In the late 1990s, Kokie's Place was a legendary Williamsburg, Brooklyn bar where a guy would sell you cocaine from a closet in the back. A few years ago, Vice magazine presented an oral history of this vibrant, strange Puerto Rican dive bar where salsa dancers, hipsters, bikers, and addicts played in the snow. It's a fascinating, funny article that also touches on the insanely-fast gentrification of Williamsburg. By the way, the name of the bar isn't a reference to cocaine but rather to the coquí, a frog endemic to Puerto Rico. From Vice:
JERRY P: The coke was stepped on like crazy. I think it was cut with meth, because it lasted so fucking long. I personally didn't mind it.
BRIAN F: It was convenient living nearby because the coke was so awful. As soon as I did a bump I would run home, shit my brains out, and then come back refreshed and ready for more.
MEG SNEED: The coke there was pretty bad, true, but it was such a pleasant place to be. A real positive atmosphere and community feeling. I even thought about hanging out there without drugs once or twice. Of course I never did.
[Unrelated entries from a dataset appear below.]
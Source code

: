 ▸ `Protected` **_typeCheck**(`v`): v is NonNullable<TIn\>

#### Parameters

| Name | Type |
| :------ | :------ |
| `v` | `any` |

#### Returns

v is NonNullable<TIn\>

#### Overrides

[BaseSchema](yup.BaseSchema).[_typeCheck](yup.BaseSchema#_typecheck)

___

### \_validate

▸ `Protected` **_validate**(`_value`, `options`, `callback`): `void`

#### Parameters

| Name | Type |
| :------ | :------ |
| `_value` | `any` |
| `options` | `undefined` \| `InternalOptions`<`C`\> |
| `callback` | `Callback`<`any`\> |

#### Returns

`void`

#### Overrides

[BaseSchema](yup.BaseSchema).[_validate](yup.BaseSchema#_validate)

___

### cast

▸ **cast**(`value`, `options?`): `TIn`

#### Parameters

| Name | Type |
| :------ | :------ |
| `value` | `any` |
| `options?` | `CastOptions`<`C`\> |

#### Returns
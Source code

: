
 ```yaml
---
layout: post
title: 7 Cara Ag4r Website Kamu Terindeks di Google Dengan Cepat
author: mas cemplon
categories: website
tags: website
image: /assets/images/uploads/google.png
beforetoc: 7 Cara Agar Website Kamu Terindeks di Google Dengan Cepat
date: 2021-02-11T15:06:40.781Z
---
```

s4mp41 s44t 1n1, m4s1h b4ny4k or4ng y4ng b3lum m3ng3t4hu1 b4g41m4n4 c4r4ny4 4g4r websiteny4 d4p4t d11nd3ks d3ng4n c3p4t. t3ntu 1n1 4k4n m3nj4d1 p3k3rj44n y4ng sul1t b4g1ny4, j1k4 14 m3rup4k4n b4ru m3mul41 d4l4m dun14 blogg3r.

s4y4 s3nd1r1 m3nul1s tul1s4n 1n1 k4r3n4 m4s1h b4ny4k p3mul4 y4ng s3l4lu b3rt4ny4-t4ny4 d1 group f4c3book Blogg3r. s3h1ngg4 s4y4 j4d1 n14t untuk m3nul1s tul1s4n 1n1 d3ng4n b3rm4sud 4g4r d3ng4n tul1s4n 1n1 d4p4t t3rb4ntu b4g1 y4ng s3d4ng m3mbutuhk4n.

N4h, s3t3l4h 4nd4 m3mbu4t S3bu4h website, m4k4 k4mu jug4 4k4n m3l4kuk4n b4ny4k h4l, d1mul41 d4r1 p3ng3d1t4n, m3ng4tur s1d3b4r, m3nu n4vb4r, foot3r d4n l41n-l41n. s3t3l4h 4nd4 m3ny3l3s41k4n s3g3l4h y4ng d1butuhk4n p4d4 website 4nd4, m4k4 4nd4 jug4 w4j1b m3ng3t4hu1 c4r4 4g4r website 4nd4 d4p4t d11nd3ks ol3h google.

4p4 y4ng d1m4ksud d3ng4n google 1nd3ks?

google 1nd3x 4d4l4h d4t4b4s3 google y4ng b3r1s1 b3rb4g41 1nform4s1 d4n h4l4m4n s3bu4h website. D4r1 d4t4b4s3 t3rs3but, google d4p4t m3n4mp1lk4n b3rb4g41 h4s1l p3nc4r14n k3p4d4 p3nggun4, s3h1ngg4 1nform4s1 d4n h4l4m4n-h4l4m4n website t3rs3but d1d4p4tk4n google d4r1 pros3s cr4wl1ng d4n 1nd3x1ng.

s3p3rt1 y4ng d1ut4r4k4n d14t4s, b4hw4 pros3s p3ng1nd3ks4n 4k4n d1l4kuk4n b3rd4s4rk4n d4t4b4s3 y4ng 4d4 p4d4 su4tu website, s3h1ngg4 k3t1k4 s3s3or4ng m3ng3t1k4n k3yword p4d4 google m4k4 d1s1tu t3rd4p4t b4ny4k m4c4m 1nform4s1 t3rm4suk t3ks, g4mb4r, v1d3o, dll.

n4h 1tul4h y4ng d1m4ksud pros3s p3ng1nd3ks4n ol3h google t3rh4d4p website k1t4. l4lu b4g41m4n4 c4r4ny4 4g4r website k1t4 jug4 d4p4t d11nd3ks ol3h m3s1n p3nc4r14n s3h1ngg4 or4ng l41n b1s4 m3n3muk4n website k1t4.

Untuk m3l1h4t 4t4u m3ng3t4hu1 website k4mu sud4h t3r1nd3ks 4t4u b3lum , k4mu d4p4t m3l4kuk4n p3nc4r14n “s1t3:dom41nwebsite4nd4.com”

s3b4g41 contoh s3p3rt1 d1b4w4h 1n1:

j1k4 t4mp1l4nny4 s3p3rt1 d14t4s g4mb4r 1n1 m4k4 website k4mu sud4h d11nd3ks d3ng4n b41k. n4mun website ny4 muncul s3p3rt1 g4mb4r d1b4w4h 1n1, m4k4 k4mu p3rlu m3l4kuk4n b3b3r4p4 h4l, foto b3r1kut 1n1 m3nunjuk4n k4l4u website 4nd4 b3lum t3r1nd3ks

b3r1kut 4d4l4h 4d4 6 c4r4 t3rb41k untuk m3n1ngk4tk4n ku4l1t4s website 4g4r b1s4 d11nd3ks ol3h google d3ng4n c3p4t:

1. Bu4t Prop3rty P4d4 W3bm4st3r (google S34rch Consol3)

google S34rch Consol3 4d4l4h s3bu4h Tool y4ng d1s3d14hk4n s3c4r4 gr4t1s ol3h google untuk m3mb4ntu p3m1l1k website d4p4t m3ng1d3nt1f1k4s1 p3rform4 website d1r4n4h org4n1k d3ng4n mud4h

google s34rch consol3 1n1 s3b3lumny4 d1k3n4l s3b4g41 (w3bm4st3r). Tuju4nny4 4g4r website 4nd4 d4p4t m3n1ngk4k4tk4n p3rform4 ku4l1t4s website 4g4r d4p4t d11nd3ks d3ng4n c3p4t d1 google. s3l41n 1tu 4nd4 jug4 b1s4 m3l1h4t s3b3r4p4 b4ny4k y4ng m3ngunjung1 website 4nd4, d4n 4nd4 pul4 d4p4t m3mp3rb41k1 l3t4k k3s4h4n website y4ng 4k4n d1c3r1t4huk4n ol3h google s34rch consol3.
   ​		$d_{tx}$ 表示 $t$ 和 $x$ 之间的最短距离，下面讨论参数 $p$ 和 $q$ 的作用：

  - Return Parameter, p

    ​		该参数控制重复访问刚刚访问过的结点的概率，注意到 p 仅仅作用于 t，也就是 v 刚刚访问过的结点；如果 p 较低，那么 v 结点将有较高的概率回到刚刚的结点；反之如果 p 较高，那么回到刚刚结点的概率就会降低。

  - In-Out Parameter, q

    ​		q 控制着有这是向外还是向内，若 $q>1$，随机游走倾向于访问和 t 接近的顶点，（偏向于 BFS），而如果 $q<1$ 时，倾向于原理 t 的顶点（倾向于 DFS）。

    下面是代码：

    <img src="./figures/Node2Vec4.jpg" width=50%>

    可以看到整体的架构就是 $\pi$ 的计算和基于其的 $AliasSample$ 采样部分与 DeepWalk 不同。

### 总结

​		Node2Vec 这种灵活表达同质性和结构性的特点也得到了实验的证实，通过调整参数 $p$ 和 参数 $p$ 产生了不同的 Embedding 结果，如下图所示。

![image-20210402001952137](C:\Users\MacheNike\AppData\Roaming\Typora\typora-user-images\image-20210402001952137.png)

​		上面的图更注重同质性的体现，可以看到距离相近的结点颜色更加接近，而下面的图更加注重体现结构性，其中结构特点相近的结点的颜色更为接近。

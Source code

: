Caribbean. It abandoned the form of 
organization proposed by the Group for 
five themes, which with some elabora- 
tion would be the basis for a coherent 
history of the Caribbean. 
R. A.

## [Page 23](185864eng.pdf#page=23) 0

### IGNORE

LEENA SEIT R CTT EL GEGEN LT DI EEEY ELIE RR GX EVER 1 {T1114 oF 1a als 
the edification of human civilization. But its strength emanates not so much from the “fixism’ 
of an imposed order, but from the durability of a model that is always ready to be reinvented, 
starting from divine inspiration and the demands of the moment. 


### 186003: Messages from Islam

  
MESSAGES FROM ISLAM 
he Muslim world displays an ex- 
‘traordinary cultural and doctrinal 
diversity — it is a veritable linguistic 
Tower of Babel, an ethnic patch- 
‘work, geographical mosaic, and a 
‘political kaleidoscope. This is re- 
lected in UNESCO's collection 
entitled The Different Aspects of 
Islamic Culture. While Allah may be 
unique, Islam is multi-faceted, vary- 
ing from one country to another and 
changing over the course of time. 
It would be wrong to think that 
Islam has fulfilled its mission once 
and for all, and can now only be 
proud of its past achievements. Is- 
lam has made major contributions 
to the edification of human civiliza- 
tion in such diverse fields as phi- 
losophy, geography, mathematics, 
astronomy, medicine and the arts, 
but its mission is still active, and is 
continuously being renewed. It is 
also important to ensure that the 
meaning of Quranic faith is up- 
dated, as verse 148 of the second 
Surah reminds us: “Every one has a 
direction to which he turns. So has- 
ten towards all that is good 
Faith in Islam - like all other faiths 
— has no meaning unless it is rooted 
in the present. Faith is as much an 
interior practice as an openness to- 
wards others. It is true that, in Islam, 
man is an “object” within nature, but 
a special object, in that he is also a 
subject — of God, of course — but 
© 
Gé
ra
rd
LUCY P: I don't know if I ever talked to anybody there who I didn't know, but I felt as though I could've. And it wasn't just the drugs. There was a sense that everybody was there to enjoy some sort of desperate eked-out freedom. As though a line had been crossed into comity. You know, the purity of purpose people shared.
STEVE L: The first time I walked in there, I could see that all the action was in the disco room, where a crowd of mostly middle-aged Puerto Rican mamis were dancing around to what sounded like electro-Merengue. One of them, in a hot-peach tube top, bleached cut-offs, and espadrilles dragged me out on the floor to get down with her. I must have pranced with every orange-haired lady in the place.